Por Gernot Wagner
Al caminar por las calles de Nueva York estos últimos días, lo que más sorprende ver es el repentino resurgimiento de largas filas por todas partes. No para comprar, sino para realizar pruebas de COVID. Los cubrebocas también volvieron. Las universidades de Cornell, Nueva York y Princeton decidieron rápidamente realizar sus exámenes finales en línea, todo en una clara señal de la llegada de ómicron, la última variante de preocupación del COVID-19.
Ver cubrebocas y filas de personas a la espera de realizarse pruebas me hace tener la esperanza de que nos irá mejor durante esta ola. Si hay algo que hemos aprendido en estos dos últimos años, es que actuar de forma temprana no solo hace avanzar las cosas, sino que también puede cambiar toda la trayectoria.
Para el clima, se aplica algo muy similar. Como señaló enfáticamente el economista de Stanford Larry Goulder en un importante artículo: “El momento oportuno lo es todo”.
A los economistas les gusta equilibrar los beneficios y costos, como corresponde. El análisis de costo-beneficio impera por una buena razón. Sus limitaciones también son claras. Para muchos proyectos de infraestructura local, los beneficios se exageran con demasiada frecuencia, mientras que los costos se subestiman, sin considerar los inevitables retrasos y sobrecostos.
Los economistas Bent Flyvbjerg y Dirk Bester analizaron más de 2,000 proyectos de obras públicas de este tipo en más de 100 países y descubrieron un sesgo sistemático para todo, desde carreteras, puentes y túneles hasta centrales eléctricas. Su conclusión inevitable: el análisis de costo-beneficio de las inversiones públicas debe ser arreglado.
Mientras tanto, para analizar los beneficios y costos de reducir las emisiones de CO₂, muchas señales apuntan hacia el sesgo exactamente opuesto.

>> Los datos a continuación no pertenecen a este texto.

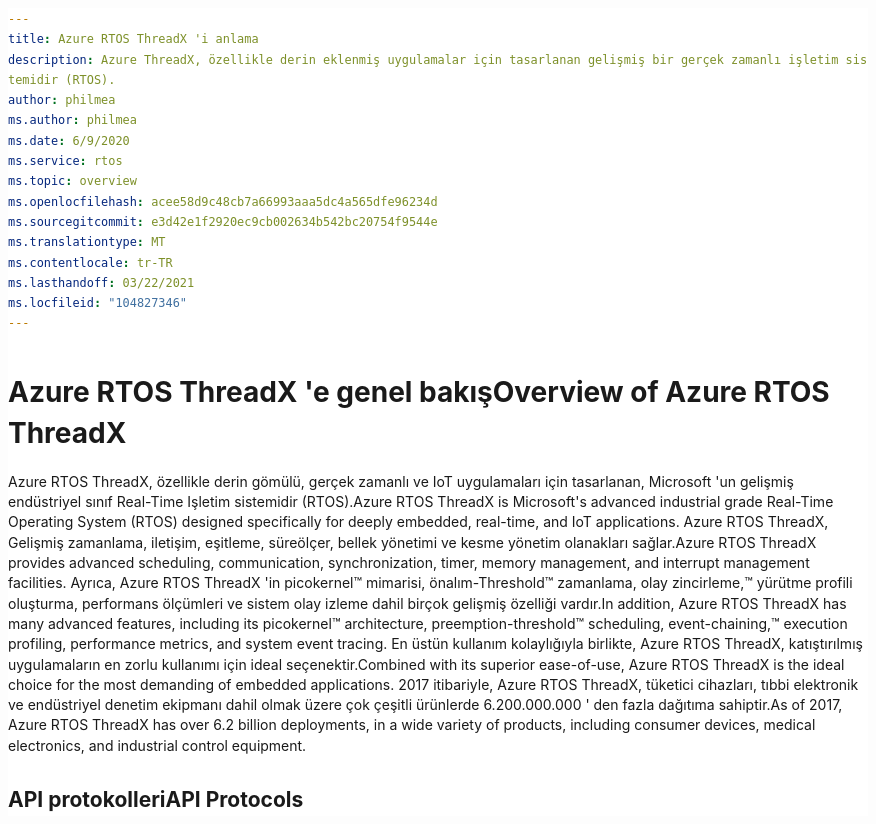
 ```yaml
---
title: Azure RTOS ThreadX 'i anlama
description: Azure ThreadX, özellikle derin eklenmiş uygulamalar için tasarlanan gelişmiş bir gerçek zamanlı işletim sistemidir (RTOS).
author: philmea
ms.author: philmea
ms.date: 6/9/2020
ms.service: rtos
ms.topic: overview
ms.openlocfilehash: acee58d9c48cb7a66993aaa5dc4a565dfe96234d
ms.sourcegitcommit: e3d42e1f2920ec9cb002634b542bc20754f9544e
ms.translationtype: MT
ms.contentlocale: tr-TR
ms.lasthandoff: 03/22/2021
ms.locfileid: "104827346"
---
```

# <a name="overview-of-azure-rtos-threadx"></a><span data-ttu-id="75e91-103">Azure RTOS ThreadX 'e genel bakış</span><span class="sxs-lookup"><span data-stu-id="75e91-103">Overview of Azure RTOS ThreadX</span></span>

<span data-ttu-id="75e91-104">Azure RTOS ThreadX, özellikle derin gömülü, gerçek zamanlı ve IoT uygulamaları için tasarlanan, Microsoft 'un gelişmiş endüstriyel sınıf Real-Time Işletim sistemidir (RTOS).</span><span class="sxs-lookup"><span data-stu-id="75e91-104">Azure RTOS ThreadX is Microsoft's advanced industrial grade Real-Time Operating System (RTOS) designed specifically for deeply embedded, real-time, and IoT applications.</span></span> <span data-ttu-id="75e91-105">Azure RTOS ThreadX, Gelişmiş zamanlama, iletişim, eşitleme, süreölçer, bellek yönetimi ve kesme yönetim olanakları sağlar.</span><span class="sxs-lookup"><span data-stu-id="75e91-105">Azure RTOS ThreadX provides advanced scheduling, communication, synchronization, timer, memory management, and interrupt management facilities.</span></span> <span data-ttu-id="75e91-106">Ayrıca, Azure RTOS ThreadX 'in picokernel™ mimarisi, önalım-Threshold™ zamanlama, olay zincirleme,™ yürütme profili oluşturma, performans ölçümleri ve sistem olay izleme dahil birçok gelişmiş özelliği vardır.</span><span class="sxs-lookup"><span data-stu-id="75e91-106">In addition, Azure RTOS ThreadX has many advanced features, including its picokernel™ architecture, preemption-threshold™ scheduling, event-chaining,™ execution profiling, performance metrics, and system event tracing.</span></span> <span data-ttu-id="75e91-107">En üstün kullanım kolaylığıyla birlikte, Azure RTOS ThreadX, katıştırılmış uygulamaların en zorlu kullanımı için ideal seçenektir.</span><span class="sxs-lookup"><span data-stu-id="75e91-107">Combined with its superior ease-of-use, Azure RTOS ThreadX is the ideal choice for the most demanding of embedded applications.</span></span> <span data-ttu-id="75e91-108">2017 itibariyle, Azure RTOS ThreadX, tüketici cihazları, tıbbi elektronik ve endüstriyel denetim ekipmanı dahil olmak üzere çok çeşitli ürünlerde 6.200.000.000 ' den fazla dağıtıma sahiptir.</span><span class="sxs-lookup"><span data-stu-id="75e91-108">As of 2017, Azure RTOS ThreadX has over 6.2 billion deployments, in a wide variety of products, including consumer devices, medical electronics, and industrial control equipment.</span></span>

## <a name="api-protocols"></a><span data-ttu-id="75e91-109">API protokolleri</span><span class="sxs-lookup"><span data-stu-id="75e91-109">API Protocols</span></span>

Los daños climáticos –y, por lo tanto, los beneficios de reducir las emisiones– tradicionalmente se han subestimado, mientras que los costos de reducir las emisiones a menudo se sobreestiman.
Después de todo, a pesar de los increíbles avances solo en la última década, la ciencia de atribuir fenómenos meteorológicos extremos al cambio climático siempre va más atrás que el evento real. Y pocos predijeron las bruscas nuevas caídas de los costos de la energía solar fotovoltaica hace solo una década. Ambos desvían al mundo de la acción climática.
Sin embargo, esa idea aún pasa por alto el importantísimo impacto del momento oportuno. Para los proyectos de obras públicas, ese impacto es claro: a menudo es un costo directo, que genera enormes sobrecostos y, al mismo tiempo, reduce los beneficios. Cuanto más se retrase el puente, más tarde las personas podrán beneficiarse de él.
Algo similar ocurre con el clima. El mismo proceso de debatir interminablemente las políticas climáticas tiene enormes costos. El economista de Stanford, Goulder, sostiene que esa demora por sí sola debería orientar las políticas a considerar. El impuesto al carbono –perfectamente diseñado y suficientemente alto– podría ser la mejor opción, pero si pudieran aprobarse antes políticas imperfectas, ese solo hecho debería figurar en los análisis y recomendaciones de los economistas sobre opciones de política monetaria.
Imagine lo diferentes que habrían sido los últimos dos años si el mundo hubiera podido acabar con la pandemia de COVID-19 en sus inicios. El cambio climático no es diferente. A pesar de la gran cantidad de medidas climáticas, la brecha con lo que es necesario aún se está ampliando. Nuestras opciones de política monetaria deberían reflejarlo.